Directions for this task » In the records below, find the line containing "Networks -- C/C++"; copy exactly that line and all lines after it to the end, and nothing else.

━━ Raw data

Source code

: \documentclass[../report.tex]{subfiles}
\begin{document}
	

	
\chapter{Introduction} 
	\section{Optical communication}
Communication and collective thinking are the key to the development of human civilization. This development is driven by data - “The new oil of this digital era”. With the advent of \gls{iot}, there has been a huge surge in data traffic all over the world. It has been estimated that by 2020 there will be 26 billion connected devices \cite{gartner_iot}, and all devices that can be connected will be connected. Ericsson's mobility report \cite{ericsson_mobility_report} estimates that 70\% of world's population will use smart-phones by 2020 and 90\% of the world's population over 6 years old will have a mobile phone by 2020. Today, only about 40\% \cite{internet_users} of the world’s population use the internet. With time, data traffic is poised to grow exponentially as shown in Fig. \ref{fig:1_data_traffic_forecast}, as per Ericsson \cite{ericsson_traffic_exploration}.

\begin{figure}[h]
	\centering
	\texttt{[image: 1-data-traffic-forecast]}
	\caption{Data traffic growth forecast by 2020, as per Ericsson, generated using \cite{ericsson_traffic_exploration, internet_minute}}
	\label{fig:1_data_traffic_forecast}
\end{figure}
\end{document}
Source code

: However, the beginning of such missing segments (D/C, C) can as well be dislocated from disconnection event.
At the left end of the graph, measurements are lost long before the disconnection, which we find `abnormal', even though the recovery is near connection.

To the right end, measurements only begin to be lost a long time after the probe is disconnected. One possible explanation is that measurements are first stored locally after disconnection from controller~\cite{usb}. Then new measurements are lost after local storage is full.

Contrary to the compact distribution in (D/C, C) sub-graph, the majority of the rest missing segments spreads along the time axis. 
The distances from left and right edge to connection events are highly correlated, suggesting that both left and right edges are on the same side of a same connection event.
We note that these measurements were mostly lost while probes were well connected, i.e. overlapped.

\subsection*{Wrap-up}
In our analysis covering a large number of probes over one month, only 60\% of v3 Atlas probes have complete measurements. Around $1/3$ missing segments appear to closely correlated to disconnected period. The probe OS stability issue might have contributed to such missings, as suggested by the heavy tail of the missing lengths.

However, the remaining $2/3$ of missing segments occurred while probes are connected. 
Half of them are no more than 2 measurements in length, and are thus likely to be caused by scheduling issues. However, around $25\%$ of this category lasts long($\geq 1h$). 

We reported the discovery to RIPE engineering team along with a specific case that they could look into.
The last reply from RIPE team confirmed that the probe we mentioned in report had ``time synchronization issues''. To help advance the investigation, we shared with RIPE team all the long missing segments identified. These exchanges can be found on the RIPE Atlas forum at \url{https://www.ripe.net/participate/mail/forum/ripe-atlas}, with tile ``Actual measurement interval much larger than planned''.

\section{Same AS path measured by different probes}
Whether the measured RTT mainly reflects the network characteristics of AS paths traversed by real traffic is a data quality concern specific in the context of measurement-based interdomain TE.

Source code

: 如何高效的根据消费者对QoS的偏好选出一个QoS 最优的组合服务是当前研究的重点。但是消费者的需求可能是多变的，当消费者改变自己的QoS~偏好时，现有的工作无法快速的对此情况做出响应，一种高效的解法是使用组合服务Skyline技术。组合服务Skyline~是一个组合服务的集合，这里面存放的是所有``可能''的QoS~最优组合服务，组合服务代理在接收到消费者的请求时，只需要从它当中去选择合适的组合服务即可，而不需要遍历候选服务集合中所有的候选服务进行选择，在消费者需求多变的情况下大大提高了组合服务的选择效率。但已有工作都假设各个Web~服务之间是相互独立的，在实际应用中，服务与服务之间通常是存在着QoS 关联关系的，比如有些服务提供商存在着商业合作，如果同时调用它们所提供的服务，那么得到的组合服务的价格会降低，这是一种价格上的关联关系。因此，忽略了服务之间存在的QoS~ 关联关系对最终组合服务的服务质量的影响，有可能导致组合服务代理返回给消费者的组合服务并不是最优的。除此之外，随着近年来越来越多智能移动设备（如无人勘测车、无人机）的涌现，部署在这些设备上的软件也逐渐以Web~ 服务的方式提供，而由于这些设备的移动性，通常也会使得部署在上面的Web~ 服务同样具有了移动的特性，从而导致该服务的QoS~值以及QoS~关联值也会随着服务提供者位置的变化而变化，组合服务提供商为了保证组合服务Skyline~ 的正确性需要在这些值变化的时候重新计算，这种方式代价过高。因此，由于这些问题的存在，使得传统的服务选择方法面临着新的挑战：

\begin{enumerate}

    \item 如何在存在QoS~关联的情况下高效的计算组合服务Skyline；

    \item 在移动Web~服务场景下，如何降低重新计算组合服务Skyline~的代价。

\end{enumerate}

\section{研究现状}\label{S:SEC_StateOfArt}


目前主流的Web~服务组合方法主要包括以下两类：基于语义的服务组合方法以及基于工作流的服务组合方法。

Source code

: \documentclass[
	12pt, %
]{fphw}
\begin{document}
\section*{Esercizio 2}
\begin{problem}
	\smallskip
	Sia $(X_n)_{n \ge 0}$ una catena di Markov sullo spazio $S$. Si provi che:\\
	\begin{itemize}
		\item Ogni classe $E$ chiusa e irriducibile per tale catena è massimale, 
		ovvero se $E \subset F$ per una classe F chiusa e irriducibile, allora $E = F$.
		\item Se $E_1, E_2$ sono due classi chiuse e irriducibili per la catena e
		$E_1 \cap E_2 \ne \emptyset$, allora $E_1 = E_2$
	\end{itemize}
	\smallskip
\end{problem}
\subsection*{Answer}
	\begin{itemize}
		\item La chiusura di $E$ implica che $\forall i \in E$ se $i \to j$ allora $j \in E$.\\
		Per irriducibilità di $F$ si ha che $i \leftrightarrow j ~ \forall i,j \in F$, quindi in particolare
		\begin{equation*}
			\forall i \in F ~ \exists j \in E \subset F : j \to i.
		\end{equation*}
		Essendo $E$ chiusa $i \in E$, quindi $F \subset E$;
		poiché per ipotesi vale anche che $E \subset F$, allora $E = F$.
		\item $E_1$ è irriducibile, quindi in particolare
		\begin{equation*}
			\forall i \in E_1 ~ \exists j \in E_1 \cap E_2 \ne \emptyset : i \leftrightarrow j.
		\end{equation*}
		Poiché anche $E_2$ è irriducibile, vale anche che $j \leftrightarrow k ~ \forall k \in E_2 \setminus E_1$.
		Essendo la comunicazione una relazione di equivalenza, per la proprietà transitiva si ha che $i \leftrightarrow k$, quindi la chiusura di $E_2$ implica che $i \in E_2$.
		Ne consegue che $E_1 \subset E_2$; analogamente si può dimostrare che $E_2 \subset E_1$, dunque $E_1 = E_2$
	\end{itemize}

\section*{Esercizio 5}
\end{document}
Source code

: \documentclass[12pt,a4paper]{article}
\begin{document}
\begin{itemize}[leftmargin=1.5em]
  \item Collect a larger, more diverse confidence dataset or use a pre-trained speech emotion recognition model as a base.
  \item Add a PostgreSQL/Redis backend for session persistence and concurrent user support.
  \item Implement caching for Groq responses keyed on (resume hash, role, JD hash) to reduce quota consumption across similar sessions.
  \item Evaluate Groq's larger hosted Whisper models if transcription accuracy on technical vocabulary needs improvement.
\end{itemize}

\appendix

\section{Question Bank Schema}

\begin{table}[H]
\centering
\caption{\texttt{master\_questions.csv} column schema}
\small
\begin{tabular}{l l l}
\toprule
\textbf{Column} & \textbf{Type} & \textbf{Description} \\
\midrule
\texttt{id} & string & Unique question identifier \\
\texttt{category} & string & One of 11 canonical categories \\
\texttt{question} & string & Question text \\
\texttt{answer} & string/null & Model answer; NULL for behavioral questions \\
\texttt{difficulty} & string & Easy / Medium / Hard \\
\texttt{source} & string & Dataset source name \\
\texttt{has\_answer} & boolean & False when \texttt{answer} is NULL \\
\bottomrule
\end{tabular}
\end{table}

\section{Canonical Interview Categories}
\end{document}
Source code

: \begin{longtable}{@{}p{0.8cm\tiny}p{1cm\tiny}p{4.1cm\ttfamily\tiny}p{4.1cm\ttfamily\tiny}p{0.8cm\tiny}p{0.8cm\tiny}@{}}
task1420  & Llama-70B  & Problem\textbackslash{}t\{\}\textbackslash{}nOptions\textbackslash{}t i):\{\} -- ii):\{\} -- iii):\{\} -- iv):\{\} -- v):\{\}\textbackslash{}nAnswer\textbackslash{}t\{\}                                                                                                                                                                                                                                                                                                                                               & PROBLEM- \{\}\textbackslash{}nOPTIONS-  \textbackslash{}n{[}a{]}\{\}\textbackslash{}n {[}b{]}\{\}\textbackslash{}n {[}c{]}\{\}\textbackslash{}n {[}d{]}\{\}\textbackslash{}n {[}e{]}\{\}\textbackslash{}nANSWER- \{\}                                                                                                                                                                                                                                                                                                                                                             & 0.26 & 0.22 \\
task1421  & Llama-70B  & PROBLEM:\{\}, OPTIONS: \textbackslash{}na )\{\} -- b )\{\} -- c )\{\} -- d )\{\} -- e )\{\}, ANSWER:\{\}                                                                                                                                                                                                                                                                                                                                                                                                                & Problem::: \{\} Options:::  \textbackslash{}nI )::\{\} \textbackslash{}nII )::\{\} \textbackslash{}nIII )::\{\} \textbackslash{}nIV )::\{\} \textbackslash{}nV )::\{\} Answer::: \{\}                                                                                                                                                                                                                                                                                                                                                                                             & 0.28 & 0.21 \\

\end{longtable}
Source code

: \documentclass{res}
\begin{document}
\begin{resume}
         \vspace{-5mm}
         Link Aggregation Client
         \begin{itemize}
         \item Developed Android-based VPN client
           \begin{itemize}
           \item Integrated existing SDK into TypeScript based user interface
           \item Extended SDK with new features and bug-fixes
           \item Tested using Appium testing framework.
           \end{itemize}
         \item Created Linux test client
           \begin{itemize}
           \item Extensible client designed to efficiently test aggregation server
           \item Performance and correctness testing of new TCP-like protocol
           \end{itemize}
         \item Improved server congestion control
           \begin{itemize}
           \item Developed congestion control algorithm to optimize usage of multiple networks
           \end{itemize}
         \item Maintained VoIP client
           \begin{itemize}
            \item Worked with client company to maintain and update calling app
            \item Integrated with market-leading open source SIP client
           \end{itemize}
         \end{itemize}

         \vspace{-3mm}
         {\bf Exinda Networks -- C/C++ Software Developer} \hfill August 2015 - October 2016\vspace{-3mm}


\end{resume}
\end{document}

━━━━

Written response »
         {\bf Exinda Networks -- C/C++ Software Developer} \hfill August 2015 - October 2016\vspace{-3mm}


\end{resume}
\end{document}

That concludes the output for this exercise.